- Theatrical release poster
- Directed by: Don Taylor
- Written by: Paul Dehn
- Based on: Characters by Pierre Boulle
- Produced by: Arthur P. Jacobs
- Starring: Roddy McDowall; Kim Hunter; Bradford Dillman; Natalie Trundy; Eric Braeden; Sal Mineo; Ricardo Montalbán;
- Cinematography: Joseph F. Biroc
- Edited by: Marion Rothman
- Music by: Jerry Goldsmith
- Production company: APJAC Productions
- Distributed by: 20th Century-Fox
- Release date: May 26, 1971;
- Running time: 98 minutes
- Country: United States
- Language: English
- Budget: $2 million
- Box office: $12.3 million

= Escape from the Planet of the Apes =

1971 science fiction film from the Planet of the Apes franchise directed by Don Taylor

Escape from the Planet of the Apes is a 1971 American science fiction film directed by Don Taylor and written by Paul Dehn. The film is the sequel to Beneath the Planet of the Apes (1970) and the third installment in the original Planet of the Apes film series. It stars Roddy McDowall, Kim Hunter, Bradford Dillman, Natalie Trundy, Eric Braeden, Sal Mineo, and Ricardo Montalbán. In the film, Cornelius (McDowall) and Zira (Hunter) flee back through time to 20th-century Los Angeles, where they face fear and persecution.
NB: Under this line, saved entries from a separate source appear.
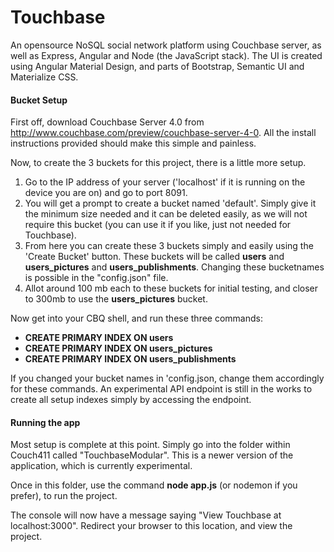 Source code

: # Touchbase
An opensource NoSQL social network platform using Couchbase server, as well as Express, Angular and Node (the JavaScript stack). The UI is created using Angular Material Design, and parts of Bootstrap, Semantic UI and Materialize CSS.

#### Bucket Setup
First off, download Couchbase Server 4.0 from http://www.couchbase.com/preview/couchbase-server-4-0.
All the install instructions provided should make this simple and painless.

Now, to create the 3 buckets for this project, there is a little more setup. 
  1. Go to the IP address of your server ('localhost' if it is running on the device you are on) and go to port 8091. 
  2. You will get a prompt to create a bucket named 'default'. Simply give it the minimum size needed and it can be deleted easily, as we will not require this bucket (you can use it if you like, just not needed for Touchbase).  
  3. From here you can create these 3 buckets simply and easily using the 'Create Bucket' button. These buckets will be called **users** and **users_pictures** and **users_publishments**. Changing these bucketnames is possible in the "config.json" file.
  4. Allot around 100 mb each to these buckets for initial testing, and closer to 300mb to use the **users_pictures** bucket.

Now get into your CBQ shell, and run these three commands:
*  **CREATE PRIMARY INDEX ON users**
*  **CREATE PRIMARY INDEX ON users_pictures**
*  **CREATE PRIMARY INDEX ON users_publishments**

If you changed your bucket names in 'config.json, change them accordingly for these commands.
An experimental API endpoint is still in the works to create all setup indexes simply by accessing the endpoint.

#### Running the app
Most setup is complete at this point. Simply go into the folder within Couch411 called "TouchbaseModular".
This is a newer version of the application, which is currently experimental.

Once in this folder, use the command **node app.js** (or nodemon if you prefer), to run the project.

The console will now have a message saying "View Touchbase at localhost:3000".
Redirect your browser to this location, and view the project.
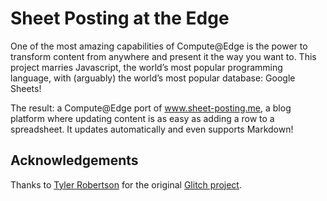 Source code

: # Sheet Posting at the Edge

One of the most amazing capabilities of Compute@Edge is the power to transform content from anywhere and present it the way you want to. This project marries Javascript, the world’s most popular programming language, with (arguably) the world’s most popular database: Google Sheets!

The result: a Compute@Edge port of www.sheet-posting.me, a blog platform where updating content is as easy as adding a row to a spreadsheet. It updates automatically and even supports Markdown!

## Acknowledgements

Thanks to [Tyler Robertson](https://twitter.com/aTylerRobertson) for the original [Glitch project](https://glitch.com/~sheet-posting). 
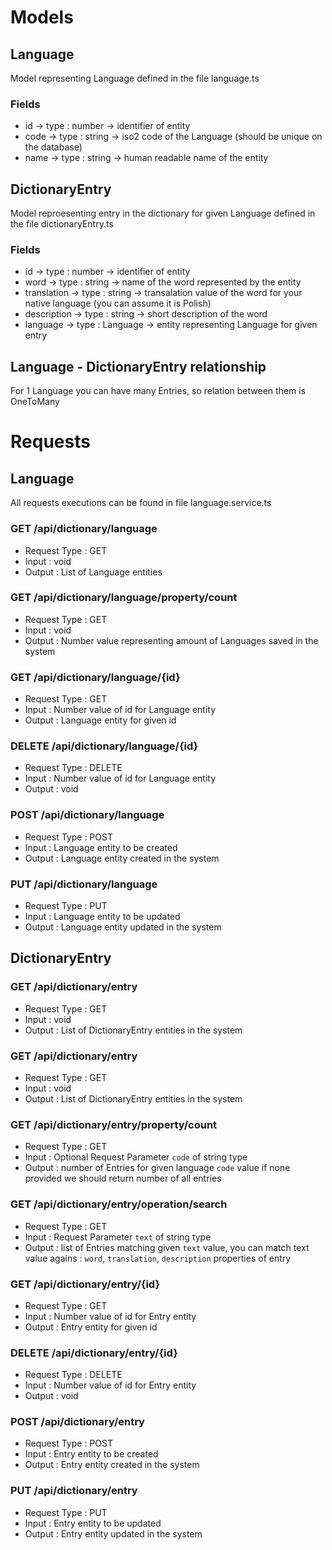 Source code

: # Models

## Language

Model representing Language defined in the file language.ts

### Fields

- id -> type : number -> identifier of entity
- code -> type : string -> iso2 code of the Language (should be unique on the database)
- name -> type : string -> human readable name of the entity 

## DictionaryEntry

Model reproesenting entry in the dictionary for given Language defined in the file dictionaryEntry.ts

### Fields

- id -> type : number -> identifier of entity
- word -> type : string -> name of the word represented by the entity
- translation -> type : string -> transalation value of the word for your native language (you can assume it is Polish)
- description -> type : string -> short description of the word
- language -> type : Language -> entity representing Language for given entry

## Language - DictionaryEntry relationship
For 1 Language you can have many Entries, so relation between them is OneToMany

# Requests

## Language

All requests executions can be found in file language.service.ts

### GET /api/dictionary/language

- Request Type : GET
- Input : void
- Output : List of Language entities

### GET /api/dictionary/language/property/count

- Request Type : GET
- Input : void
- Output : Number value representing amount of Languages saved in the system

### GET /api/dictionary/language/{id}

- Request Type : GET
- Input : Number value of id for Language entity
- Output : Language entity for given id

### DELETE /api/dictionary/language/{id}

- Request Type : DELETE
- Input : Number value of id for Language entity
- Output : void

### POST /api/dictionary/language

- Request Type : POST
- Input : Language entity to be created
- Output : Language entity created in the system

### PUT /api/dictionary/language

- Request Type : PUT
- Input : Language entity to be updated
- Output : Language entity updated in the system

## DictionaryEntry

### GET /api/dictionary/entry

- Request Type : GET
- Input : void
- Output : List of DictionaryEntry entities in the system

### GET /api/dictionary/entry

- Request Type : GET
- Input : void
- Output : List of DictionaryEntry entities in the system

### GET /api/dictionary/entry/property/count

- Request Type : GET
- Input : Optional Request Parameter `code` of string type
- Output : number of Entries for given language `code` value if none provided we should return number of all entries

### GET /api/dictionary/entry/operation/search

- Request Type : GET
- Input : Request Parameter `text` of string type
- Output : list of Entries matching given `text` value, you can match text value agains : `word`, `translation`, `description` properties of entry

### GET /api/dictionary/entry/{id}

- Request Type : GET
- Input : Number value of id for Entry entity
- Output : Entry entity for given id

### DELETE /api/dictionary/entry/{id}

- Request Type : DELETE
- Input : Number value of id for Entry entity
- Output : void

### POST /api/dictionary/entry

- Request Type : POST
- Input : Entry entity to be created
- Output : Entry entity created in the system

### PUT /api/dictionary/entry

- Request Type : PUT
- Input : Entry entity to be updated
- Output : Entry entity updated in the system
Escape from the Planet of the Apes was released in the United States on May 26, 1971, by 20th Century-Fox. The film received a mainly positive response from critics and is generally considered the best sequel of the original Apes series. Escape was followed by Conquest of the Planet of the Apes in 1972.

==Plot==
Prior to Earth's destruction, (Note: As depicted in Beneath the Planet of the Apes.) the chimpanzees Cornelius, Zira and Dr. Milo salvage and repair Taylor's spaceship and escape the planet. The shock wave of Earth's destruction sends the ship through a time warp that brings the apes to 1973 Earth.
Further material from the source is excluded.